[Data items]

****************

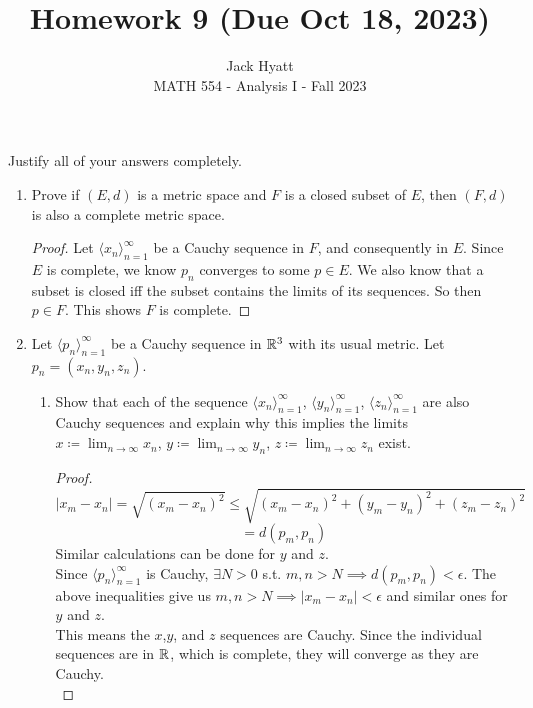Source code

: \documentclass[14pt]{extarticle}
\begin{document}
	
	
	
	\title{Homework 9 (Due Oct 18, 2023)}
	\author{Jack Hyatt\\ %
		MATH 554 - Analysis I - Fall 2023} 
	
	\maketitle
	
	Justify all of your answers completely.\\
	
	
	\medskip 
	
	\begin{enumerate}
		\item Prove if $(E,d)$ is a metric space and $F$ is a closed subset of $E$, then $(F,d)$ is also a complete metric space.
		\begin{proof}
			Let $\langle x_n \rangle^\infty_{n=1}$ be a Cauchy sequence in $F$, and consequently in $E$. Since $E$ is complete, we know $p_n$ converges to some $p \in E$. We also know that a subset is closed iff the subset contains the limits of its sequences. So then $p \in F$. This shows $F$ is complete.
		\end{proof}
		
		\item Let $\langle p_n \rangle^\infty_{n=1}$ be a Cauchy sequence in $\mathbb{R}^3$ with its usual metric. Let $p_n = (x_n,y_n,z_n)$.
		\begin{enumerate}
			\item Show that each of the sequence $\langle x_n \rangle^\infty_{n=1}$, $\langle y_n \rangle^\infty_{n=1}$, $\langle z_n \rangle^\infty_{n=1}$ are also Cauchy sequences and explain why this implies the limits $x \coloneq \lim_{n\rightarrow\infty} x_n$, $y \coloneq \lim_{n\rightarrow\infty} y_n$, $z \coloneq \lim_{n\rightarrow\infty} z_n$ exist.
			\begin{proof}
				\[|x_m-x_n| = \sqrt{(x_m-x_n)^2} \leq \sqrt{(x_m-x_n)^2 + (y_m-y_n)^2 + (z_m-z_n)^2}\]\[ = d(p_m,p_n)\]
				Similar calculations can be done for $y$ and $z$.\\
				Since $\langle p_n \rangle^\infty_{n=1}$ is Cauchy, $\exists N>0$ s.t. $m,n>N \implies d(p_m,p_n)<\epsilon$. The above inequalities give us $m,n>N \implies |x_m-x_n| < \epsilon$ and similar ones for $y$ and $z$.\\
				This means the $x$,$y$, and $z$ sequences are Cauchy. Since the individual sequences are in $\mathbb{R}$, which is complete, they will converge as they are Cauchy.\\
			\end{proof}
			

\end{enumerate}
\end{enumerate}
\end{document}
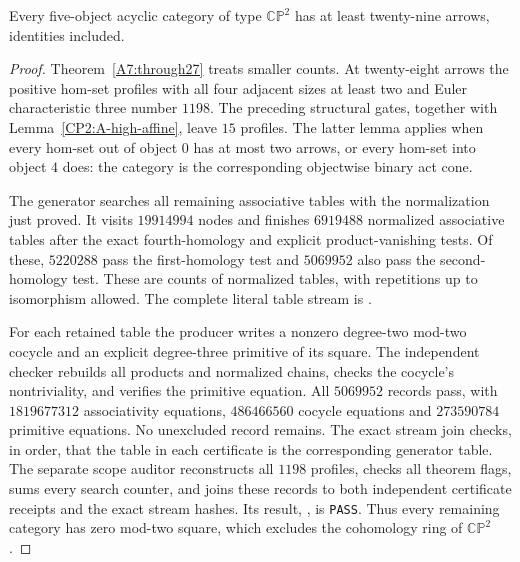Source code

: \begin{theorem}
\label{A7:through28}
Every five-object acyclic category of type $\mathbb{CP}^2$ has
at least twenty-nine arrows, identities included.
\end{theorem}
\begin{proof}
Theorem~\ref{A7:through27} treats smaller counts. At twenty-eight
arrows the positive hom-set profiles with all four adjacent sizes
at least two and Euler characteristic three number $1198$.
The preceding structural gates, together with
Lemma~\ref{CP2:A-high-affine}, leave $15$ profiles.
The latter lemma applies when every hom-set out of object $0$
has at most two arrows, or every hom-set into object $4$ does:
the category is the corresponding objectwise binary act cone.

The generator  searches
all remaining associative tables with the normalization just proved.
It visits $19914994$ nodes and finishes $6919488$ normalized
associative tables after the exact fourth-homology and explicit
product-vanishing tests. Of these, $5220288$ pass the first-homology
test and $5069952$ also pass the second-homology test. These are
counts of normalized tables, with repetitions up to isomorphism
allowed. The complete literal table stream is
.

For each retained table the producer writes a nonzero degree-two
mod-two cocycle and an explicit degree-three primitive of its square.
The independent checker rebuilds all products and normalized chains,
checks the cocycle's nontriviality, and verifies the primitive equation.
All $5069952$ records pass, with $1819677312$ associativity equations,
$486466560$ cocycle equations and $273590784$ primitive equations.
No unexcluded record remains. The exact stream join checks, in order,
that the table in each certificate is the corresponding generator table.
The separate scope auditor reconstructs all $1198$ profiles, checks
all theorem flags, sums every search counter, and joins these records
to both independent certificate receipts and the exact stream hashes.
Its result, , is
\texttt{PASS}. Thus every remaining category has zero mod-two square,
which excludes the cohomology ring of $\mathbb{CP}^2$.
\end{proof}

****************

Task description: Output the records exactly, please. The pictures are not part of the copy.

Your response:
Source code

: \documentclass[14pt]{extarticle}
\begin{document}
	
	
	
	\title{Homework 9 (Due Oct 18, 2023)}
	\author{Jack Hyatt\\ %
		MATH 554 - Analysis I - Fall 2023} 
	
	\maketitle
	
	Justify all of your answers completely.\\
	
	
	\medskip 
	
	\begin{enumerate}
		\item Prove if $(E,d)$ is a metric space and $F$ is a closed subset of $E$, then $(F,d)$ is also a complete metric space.
		\begin{proof}
			Let $\langle x_n \rangle^\infty_{n=1}$ be a Cauchy sequence in $F$, and consequently in $E$. Since $E$ is complete, we know $p_n$ converges to some $p \in E$. We also know that a subset is closed iff the subset contains the limits of its sequences. So then $p \in F$. This shows $F$ is complete.
		\end{proof}
		
		\item Let $\langle p_n \rangle^\infty_{n=1}$ be a Cauchy sequence in $\mathbb{R}^3$ with its usual metric. Let $p_n = (x_n,y_n,z_n)$.
		\begin{enumerate}
			\item Show that each of the sequence $\langle x_n \rangle^\infty_{n=1}$, $\langle y_n \rangle^\infty_{n=1}$, $\langle z_n \rangle^\infty_{n=1}$ are also Cauchy sequences and explain why this implies the limits $x \coloneq \lim_{n\rightarrow\infty} x_n$, $y \coloneq \lim_{n\rightarrow\infty} y_n$, $z \coloneq \lim_{n\rightarrow\infty} z_n$ exist.
			\begin{proof}
				\[|x_m-x_n| = \sqrt{(x_m-x_n)^2} \leq \sqrt{(x_m-x_n)^2 + (y_m-y_n)^2 + (z_m-z_n)^2}\]\[ = d(p_m,p_n)\]
				Similar calculations can be done for $y$ and $z$.\\
				Since $\langle p_n \rangle^\infty_{n=1}$ is Cauchy, $\exists N>0$ s.t. $m,n>N \implies d(p_m,p_n)<\epsilon$. The above inequalities give us $m,n>N \implies |x_m-x_n| < \epsilon$ and similar ones for $y$ and $z$.\\
				This means the $x$,$y$, and $z$ sequences are Cauchy. Since the individual sequences are in $\mathbb{R}$, which is complete, they will converge as they are Cauchy.\\
			\end{proof}
			

\end{enumerate}
\end{enumerate}
\end{document}
Source code

: \begin{theorem}
\label{A7:through28}
Every five-object acyclic category of type $\mathbb{CP}^2$ has
at least twenty-nine arrows, identities included.
\end{theorem}
\begin{proof}
Theorem~\ref{A7:through27} treats smaller counts. At twenty-eight
arrows the positive hom-set profiles with all four adjacent sizes
at least two and Euler characteristic three number $1198$.
The preceding structural gates, together with
Lemma~\ref{CP2:A-high-affine}, leave $15$ profiles.
The latter lemma applies when every hom-set out of object $0$
has at most two arrows, or every hom-set into object $4$ does:
the category is the corresponding objectwise binary act cone.

The generator  searches
all remaining associative tables with the normalization just proved.
It visits $19914994$ nodes and finishes $6919488$ normalized
associative tables after the exact fourth-homology and explicit
product-vanishing tests. Of these, $5220288$ pass the first-homology
test and $5069952$ also pass the second-homology test. These are
counts of normalized tables, with repetitions up to isomorphism
allowed. The complete literal table stream is
.

For each retained table the producer writes a nonzero degree-two
mod-two cocycle and an explicit degree-three primitive of its square.
The independent checker rebuilds all products and normalized chains,
checks the cocycle's nontriviality, and verifies the primitive equation.
All $5069952$ records pass, with $1819677312$ associativity equations,
$486466560$ cocycle equations and $273590784$ primitive equations.
No unexcluded record remains. The exact stream join checks, in order,
that the table in each certificate is the corresponding generator table.
The separate scope auditor reconstructs all $1198$ profiles, checks
all theorem flags, sums every search counter, and joins these records
to both independent certificate receipts and the exact stream hashes.
Its result, , is
\texttt{PASS}. Thus every remaining category has zero mod-two square,
which excludes the cohomology ring of $\mathbb{CP}^2$.
\end{proof}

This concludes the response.